4.4 Proposed New System Costs (Total Estimated Costs and proposed Revenues)
The level of cost information provided will vary according to the phase of funding requested and
any previous work the applicant may have done on the project. Applicants must reference the
source of their cost data. For example: Applicants Records or Analysis, Industry Standards,
Consultant or Manufacturer’s estimates.
4.4.1 Project Development Cost
Provide detailed project cost information based on your current knowledge and understanding of
the project. Cost information should include the following:
• Total anticipated project cost, and cost for this phase
• Requested grant funding
• Applicant matching funds – loans, capital contributions, in-kind
• Identification of other funding sources
• Projected capital cost of proposed renewable energy system
• Projected development cost of proposed renewable energy system
The total anticipated project cost will be developed through this feasibility study. Based on the
Alaska Energy Authority order of magnitude cost estimates for geothermal projects in Alaska the
anticipated total project cost is $200 to 300 Million, or between $5,000 and $7,500 per installed
net kW electric. This is in agreement with independent cost estimating conducted by KSLC.
The cost for this phase of the project is $3,225,500.
Renewable Energy Fund
Grant Application
AEA 09-004 Grant Application Page 21 of 29 10/8/2008
The projected capital and development cost of the proposed renewable energy system will be
developed through this project. Grant funds will be used to develop the capital and development
costs by conducting the following tasks:
1) Develop Conceptual Civil Design of 3 alternative site locations.
2) Develop well location/drilling plan for the geothermal field.
3) Evaluate the Electrical Integration of the system into the Unalaska system.
4) Evaluate Geothermal power plant energy conversion technology alternatives.
5) Develop the Geothermal fluid gathering pipeline, transport and return pipelines and
reinjection system.
6) Evaluate the Transmission line and subsea cable.
7) Evaluate the technology, costs and feasibility of Geothermal-electric Energy Conversion
8) Demonstrate and evaluate Energy Conversion to a “transportable renewable fuel”,
PHEV, and potential markets.
HDL will develop conceptual drawings for the project that describe the work necessary to
develop the infrastructure for the overall project. Drawings will be prepared using
AutoCAD® 2005 on 22” x 34” sheets with the ability to half-size to 11” x 17” drawings. The basis
of the drawings will be existing aerial photography and USGS topographic sheets. The
conceptual design and evaluations will be used to develop 35 percent cost estimates and identify
long-lead items.
Task 1) Develop Conceptual Civil Design
HDL will develop conceptual civil design of the three alternative power plant locations.
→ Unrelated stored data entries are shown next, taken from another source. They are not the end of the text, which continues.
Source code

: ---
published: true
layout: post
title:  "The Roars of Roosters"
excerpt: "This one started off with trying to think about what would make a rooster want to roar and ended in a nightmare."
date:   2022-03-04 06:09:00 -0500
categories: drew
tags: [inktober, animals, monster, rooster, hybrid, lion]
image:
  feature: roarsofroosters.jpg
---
The civil
design will lay out the infrastructure that is needed and determine site design for the various
components of the project: road alignments, power plant location and site design, pipeline
alignments, transmission line alignments, port location and configuration, and location and need
of utilities, housing facilities, and equipment facilities. As part of the conceptual civil design the
size of the facilities, the foundation elements and types, the configuration, and the necessary
construction components will be identified. Of particular concern to the foundation of structures
will be the nature of the river valley subsurface condition. Soft ground due to high water tables
will have impact on the foundations that can be used. Identification of potential material sources
and quality of the material will also be needed in order to determine costs of fill material. A site
visit will be conducted by our principal civil engineer and senior civil engineer so that they can
have a better understanding of the area. Once on site we will examine possible sites,
topography, vegetation, wetlands, flood elevation information, material sources, local equipment
and personnel.
Renewable Energy Fund
Grant Application
AEA 09-004 Grant Application Page 22 of 29 10/8/2008
During this task HDL will:
1) Identify options and costs for accessing ST-1 discovery well site area for purpose of
drilling production wells. Include option of leaving drill equipment on site after
construction to reduce long term site access costs.
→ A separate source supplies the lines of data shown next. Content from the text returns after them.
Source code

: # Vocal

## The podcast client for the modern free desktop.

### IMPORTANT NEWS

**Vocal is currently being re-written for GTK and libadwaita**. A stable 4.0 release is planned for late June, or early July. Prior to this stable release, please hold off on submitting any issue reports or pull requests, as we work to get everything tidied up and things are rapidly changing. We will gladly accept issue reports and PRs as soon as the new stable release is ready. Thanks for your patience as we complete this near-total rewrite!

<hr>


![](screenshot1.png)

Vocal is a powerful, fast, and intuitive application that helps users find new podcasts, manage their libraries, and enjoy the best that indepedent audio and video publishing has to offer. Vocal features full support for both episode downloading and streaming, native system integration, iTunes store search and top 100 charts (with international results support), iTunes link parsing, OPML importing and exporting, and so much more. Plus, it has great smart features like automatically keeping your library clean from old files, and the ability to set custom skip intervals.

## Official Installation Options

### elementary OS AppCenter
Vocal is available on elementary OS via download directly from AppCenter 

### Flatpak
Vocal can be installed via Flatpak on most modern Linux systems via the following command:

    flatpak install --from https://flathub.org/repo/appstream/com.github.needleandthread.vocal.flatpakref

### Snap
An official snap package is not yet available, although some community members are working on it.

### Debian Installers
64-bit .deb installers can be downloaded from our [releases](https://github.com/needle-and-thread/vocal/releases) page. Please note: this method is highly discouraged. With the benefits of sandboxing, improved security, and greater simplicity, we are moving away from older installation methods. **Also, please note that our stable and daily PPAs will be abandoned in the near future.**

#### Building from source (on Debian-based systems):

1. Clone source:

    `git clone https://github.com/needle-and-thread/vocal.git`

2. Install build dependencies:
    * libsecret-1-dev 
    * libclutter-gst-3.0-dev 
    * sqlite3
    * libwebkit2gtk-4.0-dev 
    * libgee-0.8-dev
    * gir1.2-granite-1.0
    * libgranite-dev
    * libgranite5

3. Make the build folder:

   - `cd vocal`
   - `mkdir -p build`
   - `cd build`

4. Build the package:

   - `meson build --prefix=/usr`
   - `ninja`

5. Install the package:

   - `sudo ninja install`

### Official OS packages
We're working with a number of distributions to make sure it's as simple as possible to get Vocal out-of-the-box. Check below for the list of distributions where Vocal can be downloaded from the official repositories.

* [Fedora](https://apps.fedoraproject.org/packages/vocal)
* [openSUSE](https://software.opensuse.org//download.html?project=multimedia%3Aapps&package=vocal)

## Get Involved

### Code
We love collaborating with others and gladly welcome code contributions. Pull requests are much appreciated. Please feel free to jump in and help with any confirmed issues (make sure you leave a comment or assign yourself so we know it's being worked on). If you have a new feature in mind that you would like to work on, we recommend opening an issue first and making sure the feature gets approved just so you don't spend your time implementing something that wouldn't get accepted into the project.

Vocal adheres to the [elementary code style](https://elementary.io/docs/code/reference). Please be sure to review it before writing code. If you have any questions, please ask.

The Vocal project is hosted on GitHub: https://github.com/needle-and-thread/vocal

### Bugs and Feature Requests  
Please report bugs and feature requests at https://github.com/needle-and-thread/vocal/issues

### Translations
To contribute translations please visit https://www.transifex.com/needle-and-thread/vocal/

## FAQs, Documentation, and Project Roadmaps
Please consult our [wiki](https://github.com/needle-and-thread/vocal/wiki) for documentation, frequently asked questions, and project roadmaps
2) Identify options and costs for delivering geothermal fluids from optional drill sites (ST-1
and valley floor sites) to optional powerhouse locations.
3) Identify design options and costs for the power plant site locations.
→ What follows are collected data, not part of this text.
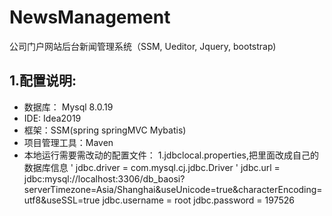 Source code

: # NewsManagement
公司门户网站后台新闻管理系统（SSM, Ueditor, Jquery, bootstrap) <br>
## 1.配置说明:<br>
* 数据库： Mysql 8.0.19  
* IDE: Idea2019
* 框架：SSM(spring springMVC Mybatis)
* 项目管理工具：Maven
* 本地运行需要需改动的配置文件：
1.jdbclocal.properties,把里面改成自己的数据库信息
' jdbc.driver = com.mysql.cj.jdbc.Driver '
jdbc.url = jdbc:mysql://localhost:3306/db_baosi?serverTimezone=Asia/Shanghai&useUnicode=true&characterEncoding=utf8&useSSL=true
jdbc.username = root
jdbc.password = 197526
4) Identify design options and costs for port site locations.
5) Identify long term port use requirements including power plant operating materials.
6) Identify options and costs for roads and other access methods to access power plant and
drill site.
7) Examine feasibility of incorporating tramway system and/or narrow-gage rail system.
8) Identify utilities needed for geothermal plant and man-camp.
9) Identify foundation elements and types for the various structures.
10) Identify maintenance profile for production well site including equipment and access
requirements.
11) Identify material sources for use during construction.
12) Identify quality of material source by reconnaissance and literature review.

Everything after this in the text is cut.